I find it very hard to work or write on airplanes so in my last trip, I watched Rounders. Matt Damon –whose smile lights up any smoke-filled room – is a reformed gambler and current law student whose girlfriend (a translucent Gretchen Moll) wants him to kick the habit. He picks up his best friend (Edward Norton, appropriately called the “worm”) from prison, and the worm goes straight back to shady deals in damp and dark Poker rooms in NYC. Norton persuades Damon back into gambling so that he can beat a nasty Russian mobster (a very. very nasty John Malkovich) in a game of Texas hold ‘em and pay back a debt. It’s all downhill from there.
One wonders what would have happened if Damon had just given Norton a wad of cash the minute he stepped out of prison, and walk away.
A new paper by Ignacio Munyo and Martin Rossi makes the criminal case for unconditional cash transfers.
We find that on any given day the number of inmates released from incarceration significantly affects the number of offenses committed that day. Our estimates are robust to a variety of alternative specifications.
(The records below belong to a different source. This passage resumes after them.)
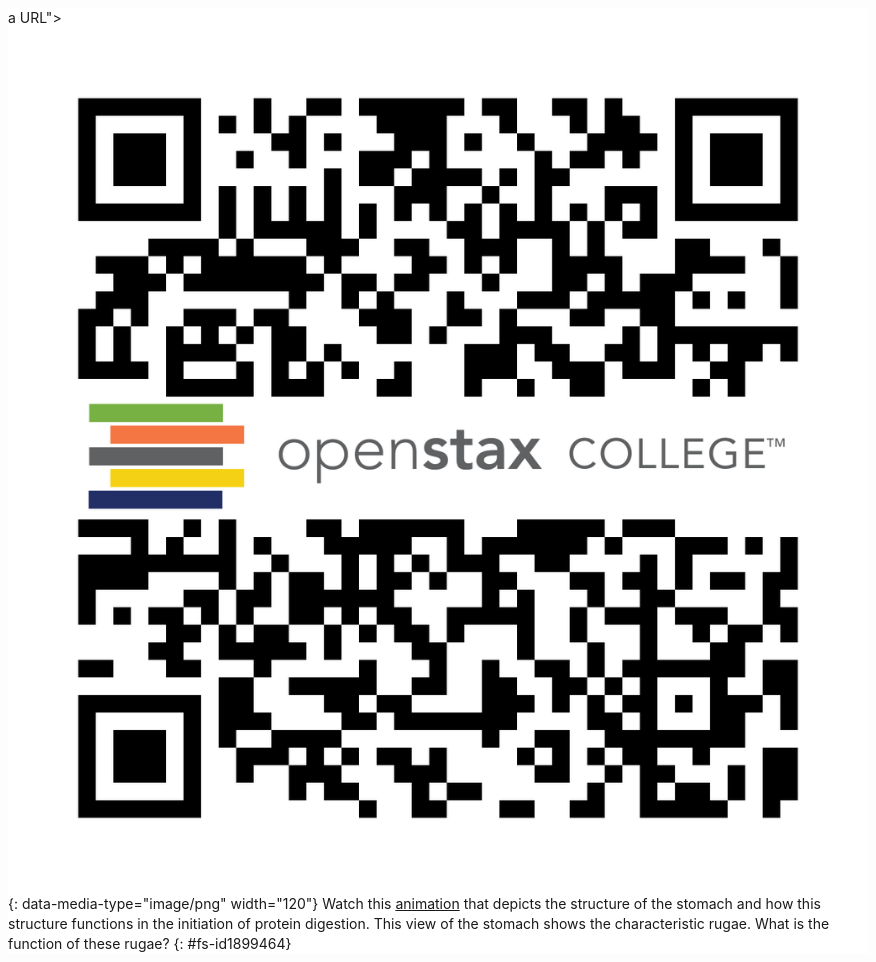 a URL"> ![QR Code representing a URL](../resources/stomach1.png){:
data-media-type="image/png" width="120"} </span>
Watch this [animation][1] that depicts the structure of the stomach and
how this structure functions in the initiation of protein digestion.
This view of the stomach shows the characteristic rugae. What is the
function of these rugae?
{: #fs-id1899464}


[1]: http://openstaxcollege.org/l/stomach1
We run a series of placebo experiments that further support our causal interpretation of the results. We also find evidence that an increase in the amount of money received by prisoners at the time of their release significantly decreases first-day recidivism, and that first-day recidivism is restricted to crimes with a direct financial motivation. These findings suggest that our results are driven by liquidity constraints.
And the movie would have probably been very boring.